++++ Raw data

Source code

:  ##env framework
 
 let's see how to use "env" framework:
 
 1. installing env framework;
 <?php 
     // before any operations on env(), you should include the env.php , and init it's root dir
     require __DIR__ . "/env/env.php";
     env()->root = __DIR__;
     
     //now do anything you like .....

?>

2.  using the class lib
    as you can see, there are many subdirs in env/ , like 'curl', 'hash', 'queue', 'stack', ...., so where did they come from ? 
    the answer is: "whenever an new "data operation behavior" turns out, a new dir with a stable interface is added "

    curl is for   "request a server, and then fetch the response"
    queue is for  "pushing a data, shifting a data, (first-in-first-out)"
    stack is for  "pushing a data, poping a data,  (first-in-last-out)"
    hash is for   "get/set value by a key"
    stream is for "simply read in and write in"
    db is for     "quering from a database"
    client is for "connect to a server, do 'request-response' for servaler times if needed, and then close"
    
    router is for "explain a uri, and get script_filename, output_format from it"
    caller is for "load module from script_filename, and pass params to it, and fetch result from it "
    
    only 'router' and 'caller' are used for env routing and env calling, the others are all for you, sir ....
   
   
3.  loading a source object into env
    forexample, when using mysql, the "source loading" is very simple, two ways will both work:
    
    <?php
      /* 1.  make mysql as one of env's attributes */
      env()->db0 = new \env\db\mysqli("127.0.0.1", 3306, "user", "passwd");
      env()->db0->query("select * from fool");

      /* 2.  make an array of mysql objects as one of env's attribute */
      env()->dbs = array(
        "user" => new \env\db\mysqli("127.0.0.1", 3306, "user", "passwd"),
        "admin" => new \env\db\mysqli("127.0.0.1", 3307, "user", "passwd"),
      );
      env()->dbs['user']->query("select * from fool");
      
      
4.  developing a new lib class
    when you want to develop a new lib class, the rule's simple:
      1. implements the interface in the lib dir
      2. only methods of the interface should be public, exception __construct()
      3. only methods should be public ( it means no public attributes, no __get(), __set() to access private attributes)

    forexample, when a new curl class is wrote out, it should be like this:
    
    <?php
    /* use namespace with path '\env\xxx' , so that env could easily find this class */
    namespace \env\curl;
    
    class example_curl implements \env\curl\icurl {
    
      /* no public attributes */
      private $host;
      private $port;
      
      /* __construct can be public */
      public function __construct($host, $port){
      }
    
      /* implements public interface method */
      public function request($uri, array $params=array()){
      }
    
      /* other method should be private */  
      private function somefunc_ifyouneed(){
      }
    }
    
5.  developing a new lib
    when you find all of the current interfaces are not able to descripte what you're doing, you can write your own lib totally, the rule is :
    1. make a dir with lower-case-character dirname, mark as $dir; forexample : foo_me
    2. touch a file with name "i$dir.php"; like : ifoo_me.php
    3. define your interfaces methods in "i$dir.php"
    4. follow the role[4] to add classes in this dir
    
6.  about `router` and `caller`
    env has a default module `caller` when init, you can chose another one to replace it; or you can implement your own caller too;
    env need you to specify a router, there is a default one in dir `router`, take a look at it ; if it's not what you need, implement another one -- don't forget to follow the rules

++++++++
++++ Raw data

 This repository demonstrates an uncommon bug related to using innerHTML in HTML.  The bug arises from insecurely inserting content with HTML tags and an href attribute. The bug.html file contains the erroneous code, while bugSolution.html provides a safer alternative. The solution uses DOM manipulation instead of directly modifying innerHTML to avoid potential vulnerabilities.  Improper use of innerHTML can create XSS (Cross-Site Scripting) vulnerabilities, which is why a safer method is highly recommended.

++++++++

### The problem
Reading through the preceding records, tally each line that holds the word "user" and give the tally by itself.

### Completed exercise
4